H100 capex	$30,000	List/street pricing typical for SXM5 modules through enterprise channels. Negotiated volume pricing varies considerably.
Server overhead capex	$5,000 / GPU	Per-GPU share of chassis, dual CPU, 1–2TB RAM, NVMe, networking. For an 8-GPU HGX node, divide total non-GPU server cost by 8.
Server overhead power	200 W / GPU	Per-GPU share of host CPU, RAM, NICs, fans, storage. 8-GPU nodes typically draw 1.5–2 kW outside the GPUs themselves.
Useful lifetime	4 years	Common depreciation horizon for production GPU clusters. Tax-accounting useful life often differs (Meta and Microsoft have publicly extended to 6 years for accounting purposes).
Effective utilization	70%	Steady-state production. Idle time is time GPUs amortize capex with no predictions returned. High-volume API providers achieve 80–90%; bursty enterprise workloads run 40–60%.
Electricity rate	$0.12 / kWh	Approximate US industrial average. Hyperscalers with long-term PPAs reach $0.04–0.07; high-cost regions and edge sites exceed $0.20.

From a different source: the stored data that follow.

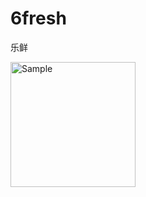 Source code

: # 6fresh
乐鲜



<img src="https://github.com/6H5/pangmin/raw/master/WechatIMG292.jpeg" alt="Sample"  width="200">
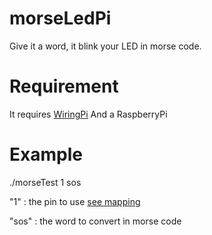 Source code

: morseLedPi
==========

Give it a word, it blink your LED in morse code.

Requirement
===========
It requires [WiringPi](http://wiringpi.com/download-and-install/) 
And a RaspberryPi 

Example
===========

./morseTest 1 sos

"1" : the pin to use [see mapping](http://wiringpi.com/pins/)

"sos" : the word to convert in morse code




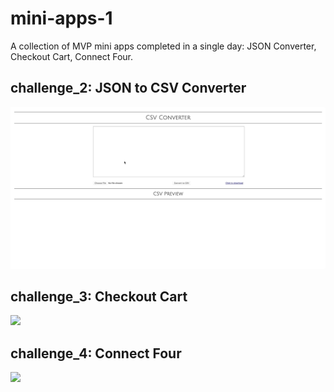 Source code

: # mini-apps-1
A collection of MVP mini apps completed in a single day: JSON Converter, Checkout Cart, Connect Four.

## challenge_2: JSON to CSV Converter
![](challenge_2/demo.gif)

## challenge_3: Checkout Cart
![](challenge_3/demo.gif)

## challenge_4: Connect Four
![](challenge_4/demo.gif)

PUE	1.4	Typical enterprise data center. Modern hyperscale runs 1.1–1.3 (Google reports fleet PUE ~1.10). Edge / on-premises closets often 1.6–1.8+.
Grid carbon intensity	380 gCO₂ / kWh	US grid average; varies dramatically by region and time of day. CAISO daytime can be 200; coal-heavy grids exceed 700. Ember and ElectricityMap publish location-specific data.
Cloud vendor margin	0% (self-host) / 30–50% (cloud)	Markup over underlying energy + hardware cost in cloud GPU rental. Reverse-engineered from public hourly rates against datasheet TDP and street capex.
Network / storage / prediction	0.005¢	Order-of-magnitude estimate for vector DB read + egress + blob I/O on a typical RAG inference. Highly implementation-dependent; replace with measured value.
Software / orchestration	$500/mo	Order-of-magnitude for serving framework + observability + gateway. Material for small workloads, negligible at scale.
API rates (Sonnet-class default)	$3 in / $15 out per M tokens	Anthropic published list price for mid-tier model. Editable to match negotiated rates or alternative vendors.
Edge preset	100K/mo, L4, 0.3s, $0.10/kWh	Small classifier or embedded chatbot at branch / store-level. Low volume; hardware amortization dominates CPP.
Enterprise preset	5M/mo, H100, 1.5s, $0.12/kWh	Internal RAG assistant or coding tool at mid-to-large company. The most common shape.
Production preset	100M/mo, H100, 2s, $0.15/kWh	Customer-facing product feature at scale. Energy starts to register as a real line item.